Moorestown's massive reduction in idle power draw is accomplished using the same basic technology, power gating, that Intel used to reduce Nehalem's idle power. Power gating lets Intel address the problem of leakage current, which I've gone into some detail on in a previous post. And, also like Nehalem, Intel has divide up the Lincroft SoC into different power and clock regions that can be downclocked or turned off independently of one another.
Also included is an increased number of clockspeed levels at which parts of the Lincroft SoC can operate. The idea here, as in all dynamic power optimization schemes, is to dynamically scale frequencies to match the workload. By adding more granular frequency scaling options for Lincroft's different functional blocks, the part can more closely fit its performance profile to a workload's needs within a given timeslice.
The main problem with doing this kind of dynamic frequency scaling aggressively in normal server or desktop computing applications is that there's always some latency involved in these power state transitions, and that latency saps performance. (In other words, all of the frequency scaling potential in the world is no good if the chip takes too long to react to and adapt to real-time changes in a workload.) But my guess is that this latency/performance issue is less critical in mobile applications for a variety of reasons (limited multitasking, relatively simple applications, low OS overhead, etc.), so Intel can just go nuts with the number of power states.
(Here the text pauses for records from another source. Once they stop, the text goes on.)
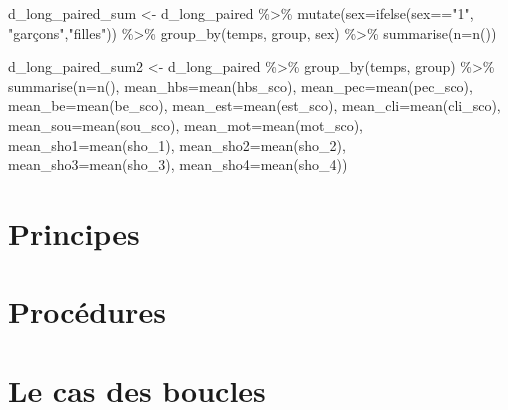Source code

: \documentclass[
  letterpaper,
  DIV=11,
  numbers=noendperiod]{scrreprt}
\newenvironment{Shaded}{\begin{snugshade}}{\end{snugshade}}
\newcommand{\AttributeTok}[1]{\textcolor[rgb]{0.40,0.45,0.13}{#1}}
\newcommand{\FunctionTok}[1]{\textcolor[rgb]{0.28,0.35,0.67}{#1}}
\newcommand{\NormalTok}[1]{\textcolor[rgb]{0.00,0.23,0.31}{#1}}
\newcommand{\OtherTok}[1]{\textcolor[rgb]{0.00,0.23,0.31}{#1}}
\newcommand{\SpecialCharTok}[1]{\textcolor[rgb]{0.37,0.37,0.37}{#1}}
\newcommand{\StringTok}[1]{\textcolor[rgb]{0.13,0.47,0.30}{#1}}
\begin{document}
\begin{Shaded}
\begin{Highlighting}[]
\NormalTok{d\_long\_paired\_sum }\OtherTok{\textless{}{-}}\NormalTok{ d\_long\_paired }\SpecialCharTok{\%\textgreater{}\%} 
   \FunctionTok{mutate}\NormalTok{(}\AttributeTok{sex=}\FunctionTok{ifelse}\NormalTok{(sex}\SpecialCharTok{==}\StringTok{"1"}\NormalTok{, }\StringTok{"garçons"}\NormalTok{,}\StringTok{"filles"}\NormalTok{)) }\SpecialCharTok{\%\textgreater{}\%} 
   \FunctionTok{group\_by}\NormalTok{(temps, group, sex) }\SpecialCharTok{\%\textgreater{}\%} 
  \FunctionTok{summarise}\NormalTok{(}\AttributeTok{n=}\FunctionTok{n}\NormalTok{())}

\NormalTok{d\_long\_paired\_sum2 }\OtherTok{\textless{}{-}}\NormalTok{ d\_long\_paired }\SpecialCharTok{\%\textgreater{}\%} 
  \FunctionTok{group\_by}\NormalTok{(temps, group) }\SpecialCharTok{\%\textgreater{}\%} 
  \FunctionTok{summarise}\NormalTok{(}\AttributeTok{n=}\FunctionTok{n}\NormalTok{(),}
            \AttributeTok{mean\_hbs=}\FunctionTok{mean}\NormalTok{(hbs\_sco),}
            \AttributeTok{mean\_pec=}\FunctionTok{mean}\NormalTok{(pec\_sco),}
            \AttributeTok{mean\_be=}\FunctionTok{mean}\NormalTok{(be\_sco),}
            \AttributeTok{mean\_est=}\FunctionTok{mean}\NormalTok{(est\_sco),}
            \AttributeTok{mean\_cli=}\FunctionTok{mean}\NormalTok{(cli\_sco),}
            \AttributeTok{mean\_sou=}\FunctionTok{mean}\NormalTok{(sou\_sco),}
            \AttributeTok{mean\_mot=}\FunctionTok{mean}\NormalTok{(mot\_sco),}
            \AttributeTok{mean\_sho1=}\FunctionTok{mean}\NormalTok{(sho\_1),}
            \AttributeTok{mean\_sho2=}\FunctionTok{mean}\NormalTok{(sho\_2),}
            \AttributeTok{mean\_sho3=}\FunctionTok{mean}\NormalTok{(sho\_3),}
            \AttributeTok{mean\_sho4=}\FunctionTok{mean}\NormalTok{(sho\_4))}
\end{Highlighting}
\end{Shaded}

\hypertarget{principes}{%
\section{Principes}\label{principes}}

\hypertarget{procuxe9dures}{%
\section{Procédures}\label{procuxe9dures}}

\hypertarget{le-cas-des-boucles}{%
\section{Le cas des boucles}\label{le-cas-des-boucles}}
\end{document}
Intel has also extended this dynamic frequency scaling to Moorestown's memory bus, so that the platform can scale memory latency and bandwidth (and bus power draw) to match the current workload.
Moorestown also implements hyperthreading to boost performance-per-watt, but I really can't see this doing anything for a smartphone. This is a feature that will help Moorestown in netbooks, if the platform finds a use in that vertical.